The two old military veterans — one Army, the other Air Force — have long since retired from active duty. Time, which once passed by in years, now flies by in decades.

These two soldiers — both with a strong spiritual side and religious nature — never made it to any overseas conflicts, but they did support and nurture others who spent time with them in Utah at Fort Douglas and Hill Air Force Base.

The aging vets still find themselves getting gussied up for special events, looking their best for weddings, funerals and other ceremonial occasions. But they're being invited to participate in such things less and less. And few visitors nowadays stop in to say "hello" and listen to stories from days gone by.

And yet, the two don't fit the adage about old soldiers fading away. They've endured. They still stand tall, proud and ready to serve at a moment's notice.

So give a salute for old time's sake to the two spiritual giants of Utah's major military sites — the Post Chapel of Fort Douglas and the Hill Field Chapel.

HILL FIELD CHAPEL

Ogden's Hill Field (since renamed Hill Air Force Base) dates back to just prior to World War II, and the Hill Field Chapel wasn't far behind, constructed in late 1942 to building specs common at the time for Air Force chapels.

The chapel suffered considerable growing pains its first decade, with fire forcing a renovation just three years after it was built and another remodel project carried out in 1948.

Hill's growing population prompted a new, larger chapel in 1964 — more families mean more children, and more children mean needs for more space and more Sunday School classrooms.

With the replacement, the original Hill Field Chapel continued to serve — not as a house of worship or spiritual sanctuary, but rather as an educational building and makeshift office space.

Two decades later, the Hill Field Chapel was destined for demolition before the Aerospace Heritage Foundation stepped in and funded the chapel's 1984 relocation to the Hill Aerospace Museum complex on the base's northwest corner.

Once there, the chapel was restored to its World War II layout and appearance. Rededicated in 1989, it stands surrounded by the museum's Memorial Park.

Visitors who stop on a Saturday during the spring or summer (or who have arranged a special appointment in advance with the museum staff) can enter the chapel to stroll respectfully between memorial-laden pews and under the flag-draped ceiling.

They also can listen to the stories and trivia tidbits from 91-year-old James Chastain, a retired Air Force photographer who for the past half-dozen years has assumed tour-guide duties and is the self-described "church ding-a-ling" who rings the bronze bell in the chapel belfry on special occasions.

That bell is one of special features provided decades ago by the 384th Bomb Group, which, under the direction of Nathan Mazer — a World War II group captain and later a colonel when he finally retired at Hill — took the chapel under its proverbial bomber wing.

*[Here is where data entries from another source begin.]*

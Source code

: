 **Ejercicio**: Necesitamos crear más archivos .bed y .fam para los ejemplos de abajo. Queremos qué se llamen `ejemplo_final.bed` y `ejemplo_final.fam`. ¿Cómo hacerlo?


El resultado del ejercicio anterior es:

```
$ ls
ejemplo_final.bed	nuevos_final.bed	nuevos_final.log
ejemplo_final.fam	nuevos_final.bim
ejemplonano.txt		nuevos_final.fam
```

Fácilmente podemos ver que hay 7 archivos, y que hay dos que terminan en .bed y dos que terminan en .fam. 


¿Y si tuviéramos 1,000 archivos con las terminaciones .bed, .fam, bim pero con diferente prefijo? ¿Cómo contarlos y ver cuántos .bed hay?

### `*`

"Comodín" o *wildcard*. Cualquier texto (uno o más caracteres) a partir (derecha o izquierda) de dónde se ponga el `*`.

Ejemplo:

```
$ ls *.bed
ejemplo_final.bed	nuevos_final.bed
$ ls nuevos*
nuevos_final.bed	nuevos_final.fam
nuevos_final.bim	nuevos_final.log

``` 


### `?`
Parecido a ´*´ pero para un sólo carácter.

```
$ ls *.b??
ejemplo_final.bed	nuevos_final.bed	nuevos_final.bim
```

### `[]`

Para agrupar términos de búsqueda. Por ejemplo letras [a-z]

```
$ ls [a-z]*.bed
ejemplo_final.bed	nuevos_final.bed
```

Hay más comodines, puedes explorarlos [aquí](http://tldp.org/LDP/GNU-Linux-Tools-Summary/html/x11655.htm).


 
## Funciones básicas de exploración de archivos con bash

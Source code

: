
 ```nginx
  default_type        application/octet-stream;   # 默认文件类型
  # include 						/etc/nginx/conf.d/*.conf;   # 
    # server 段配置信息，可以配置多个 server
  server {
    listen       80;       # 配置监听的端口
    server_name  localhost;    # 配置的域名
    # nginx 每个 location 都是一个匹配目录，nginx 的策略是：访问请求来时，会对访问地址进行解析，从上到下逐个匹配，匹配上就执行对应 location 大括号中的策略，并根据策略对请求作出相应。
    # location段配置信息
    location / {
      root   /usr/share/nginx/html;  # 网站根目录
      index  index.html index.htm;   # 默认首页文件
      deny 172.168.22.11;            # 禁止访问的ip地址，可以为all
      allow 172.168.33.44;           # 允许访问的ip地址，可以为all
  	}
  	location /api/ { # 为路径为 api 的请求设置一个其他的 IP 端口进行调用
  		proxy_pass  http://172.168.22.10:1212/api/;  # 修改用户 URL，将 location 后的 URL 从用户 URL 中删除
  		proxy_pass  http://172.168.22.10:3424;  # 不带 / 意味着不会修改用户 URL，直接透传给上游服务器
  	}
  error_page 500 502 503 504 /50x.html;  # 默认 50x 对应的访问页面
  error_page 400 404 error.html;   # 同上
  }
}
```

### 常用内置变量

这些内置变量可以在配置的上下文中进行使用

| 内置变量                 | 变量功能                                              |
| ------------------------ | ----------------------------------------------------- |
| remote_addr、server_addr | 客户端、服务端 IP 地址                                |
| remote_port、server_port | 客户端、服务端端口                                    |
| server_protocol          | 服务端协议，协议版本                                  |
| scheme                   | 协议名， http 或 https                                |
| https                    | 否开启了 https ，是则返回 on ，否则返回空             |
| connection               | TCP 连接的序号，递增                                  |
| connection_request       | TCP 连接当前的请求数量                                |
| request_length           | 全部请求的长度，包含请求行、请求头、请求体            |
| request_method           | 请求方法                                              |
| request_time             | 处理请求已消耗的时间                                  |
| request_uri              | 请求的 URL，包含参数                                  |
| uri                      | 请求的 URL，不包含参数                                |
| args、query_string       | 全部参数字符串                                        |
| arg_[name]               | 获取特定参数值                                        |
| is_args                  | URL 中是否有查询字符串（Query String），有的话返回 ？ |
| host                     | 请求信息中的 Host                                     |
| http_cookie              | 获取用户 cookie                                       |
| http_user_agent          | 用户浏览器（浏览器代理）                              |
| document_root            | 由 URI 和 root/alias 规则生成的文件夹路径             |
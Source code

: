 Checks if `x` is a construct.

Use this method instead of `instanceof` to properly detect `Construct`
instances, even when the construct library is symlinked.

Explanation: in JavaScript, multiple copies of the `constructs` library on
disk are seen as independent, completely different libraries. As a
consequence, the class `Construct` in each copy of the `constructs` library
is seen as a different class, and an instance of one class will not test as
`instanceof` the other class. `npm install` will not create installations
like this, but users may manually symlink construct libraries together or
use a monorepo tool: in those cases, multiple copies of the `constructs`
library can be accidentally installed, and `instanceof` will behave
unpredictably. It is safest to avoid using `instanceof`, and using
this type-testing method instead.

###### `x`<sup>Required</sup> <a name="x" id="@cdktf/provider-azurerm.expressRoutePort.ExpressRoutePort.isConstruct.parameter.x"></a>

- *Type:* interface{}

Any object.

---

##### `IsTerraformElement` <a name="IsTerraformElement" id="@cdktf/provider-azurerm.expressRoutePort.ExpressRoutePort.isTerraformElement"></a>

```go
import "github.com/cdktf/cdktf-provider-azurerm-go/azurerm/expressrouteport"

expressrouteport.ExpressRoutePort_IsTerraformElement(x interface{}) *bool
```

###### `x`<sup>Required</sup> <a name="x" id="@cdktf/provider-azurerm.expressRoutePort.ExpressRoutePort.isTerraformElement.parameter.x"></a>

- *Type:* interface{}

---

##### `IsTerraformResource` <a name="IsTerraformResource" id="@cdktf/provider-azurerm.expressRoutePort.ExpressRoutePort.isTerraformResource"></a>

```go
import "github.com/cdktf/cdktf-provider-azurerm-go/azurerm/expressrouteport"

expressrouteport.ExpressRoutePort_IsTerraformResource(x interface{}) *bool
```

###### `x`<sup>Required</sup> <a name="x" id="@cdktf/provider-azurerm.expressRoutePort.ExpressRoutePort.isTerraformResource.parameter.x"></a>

Learning to fly the Boeing F-17 Flying Fortress bomber in 1943 for action in Europe during World War II, the 384th was one of 18 groups training during the war at the Wendover Army Air Field in western Utah, Hill being its parent base. For its European operations, the group was based at USAF Station 106, near the English village of Grafton Underwood and the town of Kettering.

In post-war reunions, airmen from the 384th Group donated identical inscribed bronze bells — one resides in the Hill Field Chapel belfry, the other in the Parish Church of St. Peter and St. Paul in Kettering.

But the 384th's most stunning dual-donation gifts were the large, stained-glass windows given to the Hill Field Chapel and to Grafton Underwood's Parish Church of St. James the Apostle.

In addition to the window depicting squadron numbers, crossed U.S. and British flags and a pair of white doves in flight symbolic of peace, the focal point created in stained glass is a B-17 Flying Fortress approaching the white cliffs of Dover — a welcome sight for the 384th's planes during World War II, signifying they had returned safely from the latest bombing raid over Nazi Germany.

POST CHAPEL

Fort Douglas — originally christened Camp Douglas by Abraham Lincoln in honor of his presidential-election opponent, Illinois Sen. Stephen A. Douglas — was established in 1862 to help protect the protect the western telegraph lines and Overland Mail Route. Its east-bench location overlooking Salt Lake City allowed garrison leaders — who were uncertain of the Mormons' Union loyalties — to keep a watchful eye over the valley.

Any early religious meetings there would have been done in a tent, but that changed in the early 1880s when post commander Col. Alexander McDowell McCook, a devout Presbyterian, ordered Fort Douglas solders to construct a permanent chapel.

Rather than the standard chapel design used at military posts at the time, the Post Chapel featured Gothic-Revival architecture, stained-glass windows and a stone foundation. Completed in 1884 at a cost of $4,500, the chapel's wood construction differed from Fort Douglas' other sandstone buildings.

Community members regularly joined the military to worship at the Post Chapel up through 1991, when Fort Douglas was closed and much of it — including the chapel — was deeded to the University of Utah.

Until the '91 transfer, the Post Chapel was said to be the nation's oldest continually operational, multidenominational military chapel.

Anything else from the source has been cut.